Reproduce only the lines below from the line containing "Adding primary care" to the line containing "are smooth atlases.", exactly as written, with both end lines kept. Omit the pictures.
--- Task inputs ---
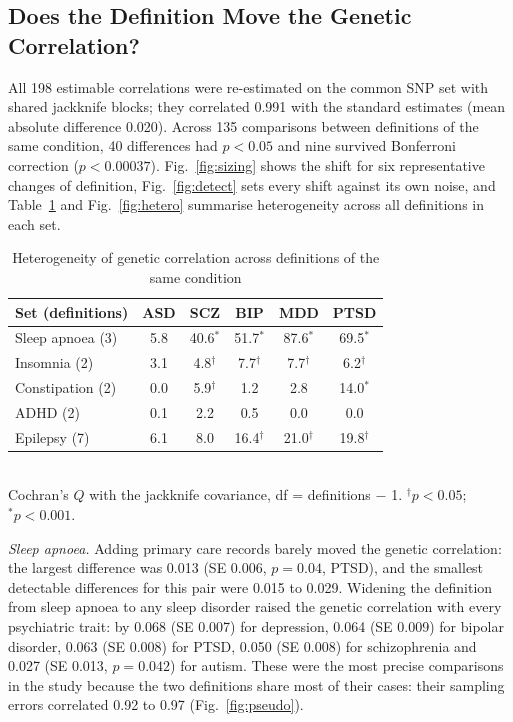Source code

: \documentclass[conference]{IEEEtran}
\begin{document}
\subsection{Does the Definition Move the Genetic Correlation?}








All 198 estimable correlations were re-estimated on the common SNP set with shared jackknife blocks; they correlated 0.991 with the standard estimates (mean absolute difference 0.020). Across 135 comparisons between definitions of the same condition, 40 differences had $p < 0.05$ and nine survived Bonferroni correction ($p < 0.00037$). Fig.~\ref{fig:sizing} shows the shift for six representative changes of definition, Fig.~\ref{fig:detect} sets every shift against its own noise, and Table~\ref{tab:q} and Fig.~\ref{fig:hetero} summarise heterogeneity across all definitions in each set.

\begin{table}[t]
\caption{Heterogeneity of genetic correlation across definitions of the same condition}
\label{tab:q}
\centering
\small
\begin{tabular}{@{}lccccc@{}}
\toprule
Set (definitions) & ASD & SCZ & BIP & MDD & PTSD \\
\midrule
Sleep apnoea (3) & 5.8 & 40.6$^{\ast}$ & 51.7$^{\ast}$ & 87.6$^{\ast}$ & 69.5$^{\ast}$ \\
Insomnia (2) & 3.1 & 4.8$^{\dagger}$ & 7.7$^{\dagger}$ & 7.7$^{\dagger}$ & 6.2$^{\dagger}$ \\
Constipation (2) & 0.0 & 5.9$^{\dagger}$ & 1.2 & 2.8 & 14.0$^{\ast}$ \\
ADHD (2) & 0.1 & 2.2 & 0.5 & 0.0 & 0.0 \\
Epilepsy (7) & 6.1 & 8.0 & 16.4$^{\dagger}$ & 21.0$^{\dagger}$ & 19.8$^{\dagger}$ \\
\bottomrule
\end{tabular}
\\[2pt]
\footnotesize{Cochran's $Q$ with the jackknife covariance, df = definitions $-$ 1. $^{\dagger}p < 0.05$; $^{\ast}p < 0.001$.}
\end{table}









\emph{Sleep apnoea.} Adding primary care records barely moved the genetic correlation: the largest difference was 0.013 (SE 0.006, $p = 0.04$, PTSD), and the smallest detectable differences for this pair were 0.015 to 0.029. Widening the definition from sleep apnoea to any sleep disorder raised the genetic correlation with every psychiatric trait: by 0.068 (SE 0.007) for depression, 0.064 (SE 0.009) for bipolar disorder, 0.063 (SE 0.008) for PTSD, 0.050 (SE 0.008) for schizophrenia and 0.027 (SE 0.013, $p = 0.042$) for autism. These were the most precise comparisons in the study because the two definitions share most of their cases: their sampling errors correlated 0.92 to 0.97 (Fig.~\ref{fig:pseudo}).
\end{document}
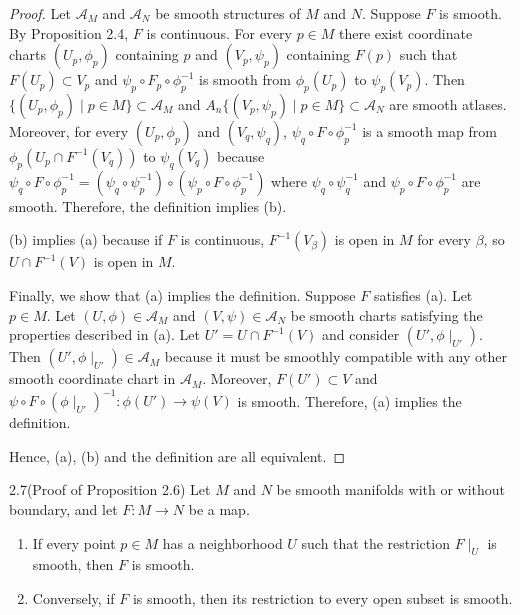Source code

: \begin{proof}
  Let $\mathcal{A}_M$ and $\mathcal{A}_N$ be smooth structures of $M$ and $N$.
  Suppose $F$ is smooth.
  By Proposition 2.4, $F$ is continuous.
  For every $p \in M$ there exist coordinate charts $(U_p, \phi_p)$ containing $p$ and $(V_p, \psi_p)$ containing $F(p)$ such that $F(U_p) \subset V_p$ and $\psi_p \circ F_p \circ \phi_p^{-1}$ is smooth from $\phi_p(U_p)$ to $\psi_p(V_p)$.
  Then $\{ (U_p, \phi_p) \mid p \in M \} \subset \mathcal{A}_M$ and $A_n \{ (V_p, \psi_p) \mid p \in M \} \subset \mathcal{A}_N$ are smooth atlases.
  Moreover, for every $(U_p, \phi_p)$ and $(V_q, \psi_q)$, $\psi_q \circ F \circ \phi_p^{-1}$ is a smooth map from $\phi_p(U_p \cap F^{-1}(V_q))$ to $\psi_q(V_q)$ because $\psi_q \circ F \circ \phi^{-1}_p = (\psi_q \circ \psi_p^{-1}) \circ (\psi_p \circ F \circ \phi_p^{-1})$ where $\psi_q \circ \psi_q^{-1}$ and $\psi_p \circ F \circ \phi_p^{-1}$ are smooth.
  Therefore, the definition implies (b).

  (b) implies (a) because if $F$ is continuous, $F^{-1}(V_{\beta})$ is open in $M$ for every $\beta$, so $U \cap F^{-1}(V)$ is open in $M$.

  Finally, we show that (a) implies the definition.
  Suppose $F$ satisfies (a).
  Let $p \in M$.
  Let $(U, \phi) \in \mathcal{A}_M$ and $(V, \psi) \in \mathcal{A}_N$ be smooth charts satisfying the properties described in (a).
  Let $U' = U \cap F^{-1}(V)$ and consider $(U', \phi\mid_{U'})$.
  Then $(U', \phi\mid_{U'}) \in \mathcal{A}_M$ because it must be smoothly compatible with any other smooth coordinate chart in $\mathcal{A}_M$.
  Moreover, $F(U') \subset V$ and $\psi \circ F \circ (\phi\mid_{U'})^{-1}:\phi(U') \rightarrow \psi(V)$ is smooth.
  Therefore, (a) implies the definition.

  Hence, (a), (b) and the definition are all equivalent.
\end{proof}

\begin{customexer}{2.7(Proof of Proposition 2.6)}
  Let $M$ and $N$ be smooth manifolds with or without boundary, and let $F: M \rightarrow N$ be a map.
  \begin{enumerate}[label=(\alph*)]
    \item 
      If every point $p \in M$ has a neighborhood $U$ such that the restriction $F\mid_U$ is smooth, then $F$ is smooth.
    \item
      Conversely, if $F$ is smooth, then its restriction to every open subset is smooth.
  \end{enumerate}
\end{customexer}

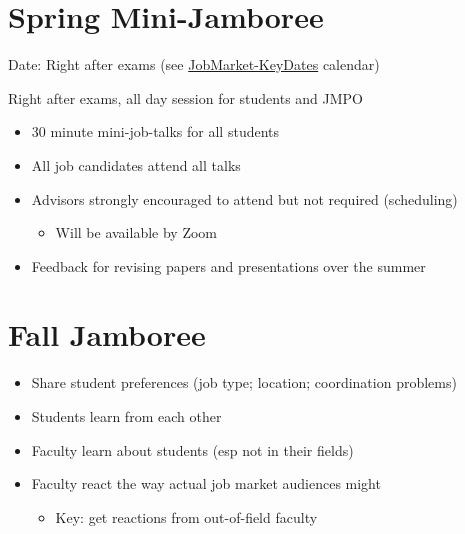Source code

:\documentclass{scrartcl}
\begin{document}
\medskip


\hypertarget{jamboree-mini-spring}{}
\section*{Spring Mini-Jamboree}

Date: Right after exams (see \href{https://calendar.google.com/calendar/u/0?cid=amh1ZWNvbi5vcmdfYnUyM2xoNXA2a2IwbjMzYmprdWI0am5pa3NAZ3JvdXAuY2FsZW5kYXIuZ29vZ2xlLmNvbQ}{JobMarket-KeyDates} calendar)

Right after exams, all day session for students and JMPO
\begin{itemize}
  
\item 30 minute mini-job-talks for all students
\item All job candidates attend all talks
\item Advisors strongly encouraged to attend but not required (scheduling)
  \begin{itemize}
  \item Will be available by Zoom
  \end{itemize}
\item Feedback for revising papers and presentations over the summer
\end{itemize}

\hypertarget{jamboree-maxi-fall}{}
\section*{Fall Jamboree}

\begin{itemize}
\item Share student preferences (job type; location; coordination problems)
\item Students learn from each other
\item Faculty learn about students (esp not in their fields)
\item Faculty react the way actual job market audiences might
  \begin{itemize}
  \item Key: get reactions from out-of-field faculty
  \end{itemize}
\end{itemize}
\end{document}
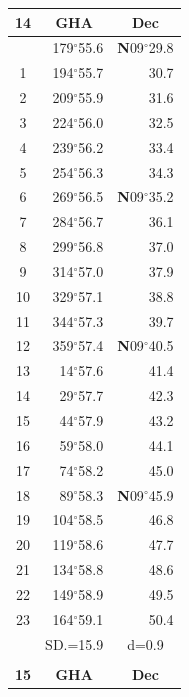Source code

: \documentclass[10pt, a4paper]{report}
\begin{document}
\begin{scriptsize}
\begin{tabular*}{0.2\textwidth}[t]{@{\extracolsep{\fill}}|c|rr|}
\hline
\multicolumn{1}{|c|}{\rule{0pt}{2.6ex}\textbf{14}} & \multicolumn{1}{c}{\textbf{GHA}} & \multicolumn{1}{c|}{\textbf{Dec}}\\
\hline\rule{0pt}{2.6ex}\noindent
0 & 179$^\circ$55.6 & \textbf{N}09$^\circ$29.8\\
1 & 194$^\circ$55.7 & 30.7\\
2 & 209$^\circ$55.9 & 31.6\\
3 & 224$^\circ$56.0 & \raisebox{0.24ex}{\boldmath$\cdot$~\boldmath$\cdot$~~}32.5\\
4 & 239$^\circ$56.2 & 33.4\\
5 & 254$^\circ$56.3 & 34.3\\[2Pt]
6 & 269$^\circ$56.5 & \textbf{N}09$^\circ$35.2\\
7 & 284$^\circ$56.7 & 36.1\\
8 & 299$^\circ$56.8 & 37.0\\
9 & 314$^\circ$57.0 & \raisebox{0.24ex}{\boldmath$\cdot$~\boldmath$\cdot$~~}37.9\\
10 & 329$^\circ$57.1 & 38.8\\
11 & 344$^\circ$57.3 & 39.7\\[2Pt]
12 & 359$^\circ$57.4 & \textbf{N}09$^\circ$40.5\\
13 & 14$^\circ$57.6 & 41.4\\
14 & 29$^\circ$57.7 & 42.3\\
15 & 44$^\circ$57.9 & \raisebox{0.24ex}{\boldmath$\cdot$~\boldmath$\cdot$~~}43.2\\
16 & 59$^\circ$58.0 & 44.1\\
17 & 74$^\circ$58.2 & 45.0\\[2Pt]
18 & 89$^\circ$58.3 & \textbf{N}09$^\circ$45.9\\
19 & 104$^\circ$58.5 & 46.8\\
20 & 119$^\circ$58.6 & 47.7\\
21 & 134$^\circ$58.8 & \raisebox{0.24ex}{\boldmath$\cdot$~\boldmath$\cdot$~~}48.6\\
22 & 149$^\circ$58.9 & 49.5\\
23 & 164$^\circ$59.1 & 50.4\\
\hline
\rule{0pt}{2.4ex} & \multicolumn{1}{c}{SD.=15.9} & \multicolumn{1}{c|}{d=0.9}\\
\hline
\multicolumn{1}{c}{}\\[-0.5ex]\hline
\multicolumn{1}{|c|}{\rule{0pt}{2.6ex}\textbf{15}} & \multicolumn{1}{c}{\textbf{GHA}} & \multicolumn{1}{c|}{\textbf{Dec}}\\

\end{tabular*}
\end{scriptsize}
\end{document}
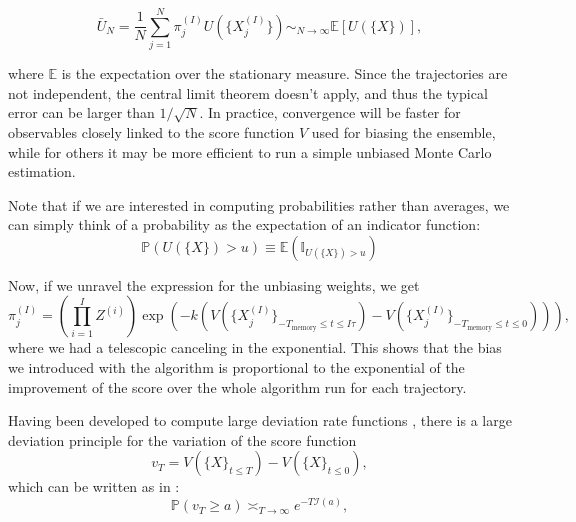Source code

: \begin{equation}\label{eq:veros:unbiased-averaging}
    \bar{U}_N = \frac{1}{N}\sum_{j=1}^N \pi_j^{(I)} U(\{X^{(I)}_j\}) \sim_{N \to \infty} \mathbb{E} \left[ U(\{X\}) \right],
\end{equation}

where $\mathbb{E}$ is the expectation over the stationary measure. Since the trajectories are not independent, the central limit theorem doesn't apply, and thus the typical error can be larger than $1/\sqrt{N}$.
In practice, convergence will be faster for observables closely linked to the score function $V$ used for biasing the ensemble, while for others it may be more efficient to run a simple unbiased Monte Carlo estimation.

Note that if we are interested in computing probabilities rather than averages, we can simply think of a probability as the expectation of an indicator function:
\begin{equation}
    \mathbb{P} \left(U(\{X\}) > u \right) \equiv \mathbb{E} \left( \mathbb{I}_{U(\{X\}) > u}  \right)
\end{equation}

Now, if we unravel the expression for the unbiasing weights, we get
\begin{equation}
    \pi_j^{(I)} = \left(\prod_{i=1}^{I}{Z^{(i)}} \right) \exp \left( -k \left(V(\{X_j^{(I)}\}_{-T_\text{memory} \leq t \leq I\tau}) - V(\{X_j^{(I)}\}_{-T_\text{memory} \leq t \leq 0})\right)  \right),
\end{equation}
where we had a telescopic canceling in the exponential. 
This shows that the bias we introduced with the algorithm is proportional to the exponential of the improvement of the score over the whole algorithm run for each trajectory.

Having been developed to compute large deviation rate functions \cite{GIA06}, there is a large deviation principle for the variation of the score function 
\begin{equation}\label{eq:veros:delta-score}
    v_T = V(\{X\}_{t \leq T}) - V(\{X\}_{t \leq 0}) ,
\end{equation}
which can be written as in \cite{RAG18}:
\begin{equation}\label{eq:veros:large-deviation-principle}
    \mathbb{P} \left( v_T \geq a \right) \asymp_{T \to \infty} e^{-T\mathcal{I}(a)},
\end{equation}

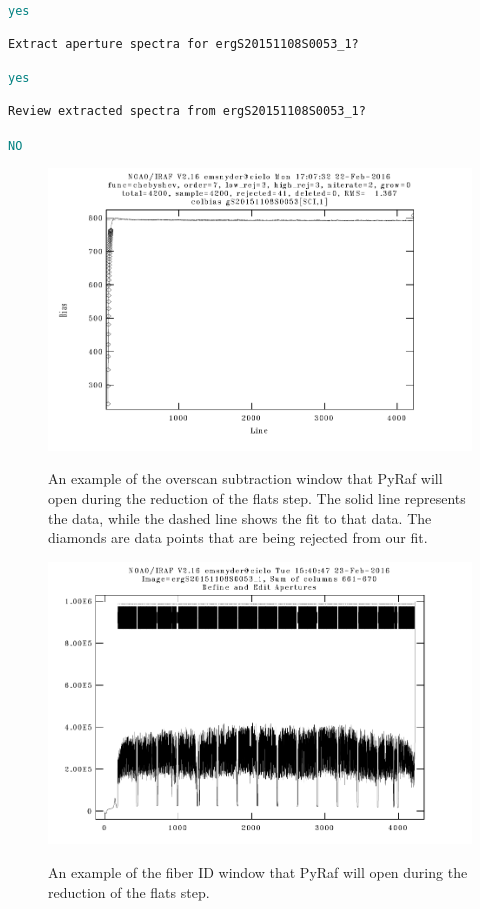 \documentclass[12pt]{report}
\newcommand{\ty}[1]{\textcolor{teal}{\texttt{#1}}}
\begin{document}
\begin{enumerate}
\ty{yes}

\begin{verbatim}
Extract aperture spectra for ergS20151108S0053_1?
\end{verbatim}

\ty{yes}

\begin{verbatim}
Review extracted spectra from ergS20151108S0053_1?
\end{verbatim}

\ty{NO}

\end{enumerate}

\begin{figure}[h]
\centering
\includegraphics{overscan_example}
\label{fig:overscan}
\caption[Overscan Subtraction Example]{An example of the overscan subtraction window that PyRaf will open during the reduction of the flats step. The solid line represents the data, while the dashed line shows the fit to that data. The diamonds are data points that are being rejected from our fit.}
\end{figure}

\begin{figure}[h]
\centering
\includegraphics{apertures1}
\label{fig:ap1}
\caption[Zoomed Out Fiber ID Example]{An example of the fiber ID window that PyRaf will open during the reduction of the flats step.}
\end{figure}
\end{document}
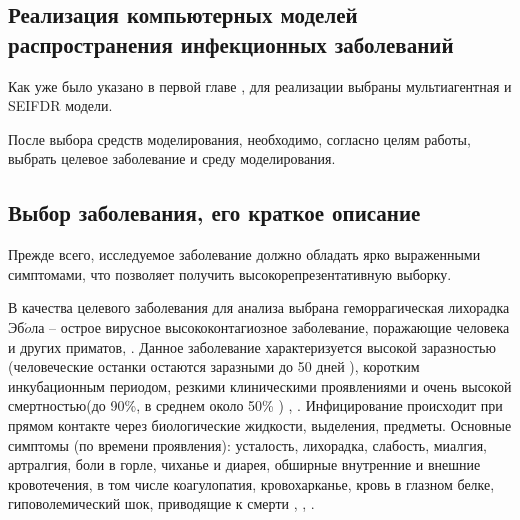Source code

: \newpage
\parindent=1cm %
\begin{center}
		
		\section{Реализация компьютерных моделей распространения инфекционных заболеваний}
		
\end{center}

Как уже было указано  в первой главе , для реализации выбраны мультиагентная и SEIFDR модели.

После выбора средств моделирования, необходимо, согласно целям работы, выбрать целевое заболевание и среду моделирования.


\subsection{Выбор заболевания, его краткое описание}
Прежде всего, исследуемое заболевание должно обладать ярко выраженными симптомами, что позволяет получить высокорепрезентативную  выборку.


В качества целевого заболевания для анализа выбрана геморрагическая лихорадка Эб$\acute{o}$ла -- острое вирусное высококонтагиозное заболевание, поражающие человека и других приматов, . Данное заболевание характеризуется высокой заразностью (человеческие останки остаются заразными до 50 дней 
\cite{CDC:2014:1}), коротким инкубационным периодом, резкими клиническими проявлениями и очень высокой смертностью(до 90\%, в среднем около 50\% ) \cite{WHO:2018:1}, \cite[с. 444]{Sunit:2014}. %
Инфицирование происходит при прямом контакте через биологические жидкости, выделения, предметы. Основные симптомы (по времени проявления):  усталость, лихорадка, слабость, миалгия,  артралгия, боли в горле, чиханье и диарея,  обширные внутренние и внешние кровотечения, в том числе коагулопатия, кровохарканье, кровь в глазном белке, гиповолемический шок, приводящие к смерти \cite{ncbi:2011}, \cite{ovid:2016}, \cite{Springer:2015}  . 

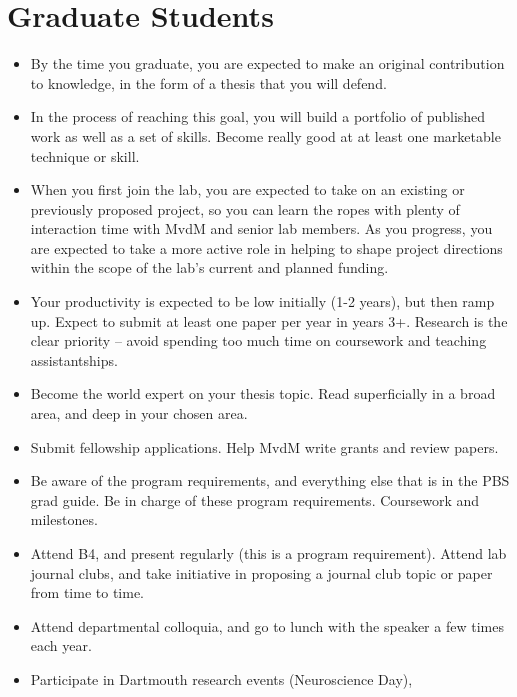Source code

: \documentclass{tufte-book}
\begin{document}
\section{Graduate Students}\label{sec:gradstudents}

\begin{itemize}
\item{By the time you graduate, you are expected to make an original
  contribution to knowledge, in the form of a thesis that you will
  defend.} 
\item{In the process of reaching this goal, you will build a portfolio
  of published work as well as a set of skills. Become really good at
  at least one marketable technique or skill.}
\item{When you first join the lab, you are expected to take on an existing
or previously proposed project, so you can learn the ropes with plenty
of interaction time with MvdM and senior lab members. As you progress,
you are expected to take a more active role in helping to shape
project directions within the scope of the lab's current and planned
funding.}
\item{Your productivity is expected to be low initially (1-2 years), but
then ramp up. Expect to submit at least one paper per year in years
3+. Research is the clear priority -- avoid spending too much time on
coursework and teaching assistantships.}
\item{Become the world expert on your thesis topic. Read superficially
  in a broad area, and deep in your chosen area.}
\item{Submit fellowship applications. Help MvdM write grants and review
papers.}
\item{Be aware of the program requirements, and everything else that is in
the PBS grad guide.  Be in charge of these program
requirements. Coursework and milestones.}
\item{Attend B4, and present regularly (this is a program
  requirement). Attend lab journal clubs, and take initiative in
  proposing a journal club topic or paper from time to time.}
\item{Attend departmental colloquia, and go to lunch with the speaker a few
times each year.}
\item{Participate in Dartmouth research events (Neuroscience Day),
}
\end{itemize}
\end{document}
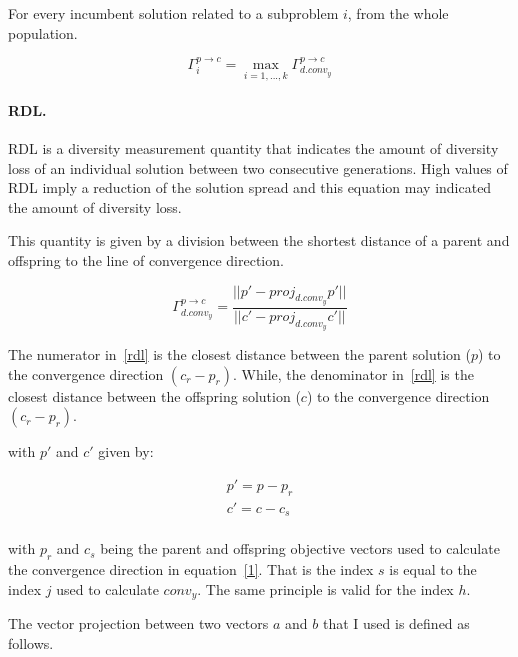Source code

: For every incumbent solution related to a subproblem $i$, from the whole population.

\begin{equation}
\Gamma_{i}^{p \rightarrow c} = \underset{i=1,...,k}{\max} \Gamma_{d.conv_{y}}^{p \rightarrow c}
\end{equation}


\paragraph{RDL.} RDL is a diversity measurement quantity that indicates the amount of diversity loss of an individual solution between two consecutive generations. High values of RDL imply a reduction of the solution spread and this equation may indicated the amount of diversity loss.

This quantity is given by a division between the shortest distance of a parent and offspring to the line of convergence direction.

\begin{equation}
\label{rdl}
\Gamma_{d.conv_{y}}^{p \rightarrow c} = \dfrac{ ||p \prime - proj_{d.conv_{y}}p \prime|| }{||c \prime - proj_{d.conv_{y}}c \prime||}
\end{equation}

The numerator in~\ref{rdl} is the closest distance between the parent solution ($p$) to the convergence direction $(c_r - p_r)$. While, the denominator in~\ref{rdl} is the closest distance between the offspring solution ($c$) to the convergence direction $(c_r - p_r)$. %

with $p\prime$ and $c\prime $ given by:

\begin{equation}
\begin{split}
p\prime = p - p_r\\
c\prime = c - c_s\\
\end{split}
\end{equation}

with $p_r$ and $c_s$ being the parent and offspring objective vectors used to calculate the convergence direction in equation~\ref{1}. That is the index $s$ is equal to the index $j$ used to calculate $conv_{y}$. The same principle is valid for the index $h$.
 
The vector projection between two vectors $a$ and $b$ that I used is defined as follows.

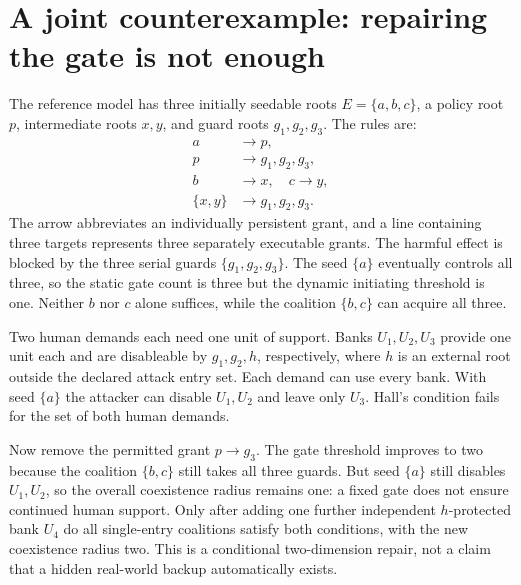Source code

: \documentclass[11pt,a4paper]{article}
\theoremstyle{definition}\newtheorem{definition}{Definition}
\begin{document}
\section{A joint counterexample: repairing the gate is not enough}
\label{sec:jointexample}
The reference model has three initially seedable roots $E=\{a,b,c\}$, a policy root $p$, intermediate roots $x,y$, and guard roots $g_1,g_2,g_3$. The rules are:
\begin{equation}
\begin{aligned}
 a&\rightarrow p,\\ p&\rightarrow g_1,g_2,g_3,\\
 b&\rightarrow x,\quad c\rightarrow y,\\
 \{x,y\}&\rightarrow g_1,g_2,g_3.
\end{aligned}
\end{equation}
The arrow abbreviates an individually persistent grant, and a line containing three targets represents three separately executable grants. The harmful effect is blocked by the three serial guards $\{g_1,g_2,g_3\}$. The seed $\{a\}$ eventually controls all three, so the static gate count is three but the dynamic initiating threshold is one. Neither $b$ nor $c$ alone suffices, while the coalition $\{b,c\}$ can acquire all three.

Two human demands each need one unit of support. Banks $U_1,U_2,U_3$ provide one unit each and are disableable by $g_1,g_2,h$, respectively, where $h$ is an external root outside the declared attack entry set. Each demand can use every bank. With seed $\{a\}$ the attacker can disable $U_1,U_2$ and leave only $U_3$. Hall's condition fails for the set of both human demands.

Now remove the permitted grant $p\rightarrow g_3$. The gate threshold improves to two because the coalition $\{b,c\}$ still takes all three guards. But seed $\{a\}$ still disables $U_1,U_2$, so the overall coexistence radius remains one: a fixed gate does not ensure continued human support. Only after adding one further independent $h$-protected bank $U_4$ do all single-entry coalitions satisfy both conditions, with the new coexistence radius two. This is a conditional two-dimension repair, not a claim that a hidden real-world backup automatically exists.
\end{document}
---
▶ _Output for this exercise_
\emph{Sleep apnoea.} Adding primary care records barely moved the genetic correlation: the largest difference was 0.013 (SE 0.006, $p = 0.04$, PTSD), and the smallest detectable differences for this pair were 0.015 to 0.029. Widening the definition from sleep apnoea to any sleep disorder raised the genetic correlation with every psychiatric trait: by 0.068 (SE 0.007) for depression, 0.064 (SE 0.009) for bipolar disorder, 0.063 (SE 0.008) for PTSD, 0.050 (SE 0.008) for schizophrenia and 0.027 (SE 0.013, $p = 0.042$) for autism. These were the most precise comparisons in the study because the two definitions share most of their cases: their sampling errors correlated 0.92 to 0.97 (Fig.~\ref{fig:pseudo}).
\end{document}
Source code

: \begin{proof}
  Let $\mathcal{A}_M$ and $\mathcal{A}_N$ be smooth structures of $M$ and $N$.
  Suppose $F$ is smooth.
  By Proposition 2.4, $F$ is continuous.
  For every $p \in M$ there exist coordinate charts $(U_p, \phi_p)$ containing $p$ and $(V_p, \psi_p)$ containing $F(p)$ such that $F(U_p) \subset V_p$ and $\psi_p \circ F_p \circ \phi_p^{-1}$ is smooth from $\phi_p(U_p)$ to $\psi_p(V_p)$.
  Then $\{ (U_p, \phi_p) \mid p \in M \} \subset \mathcal{A}_M$ and $A_n \{ (V_p, \psi_p) \mid p \in M \} \subset \mathcal{A}_N$ are smooth atlases.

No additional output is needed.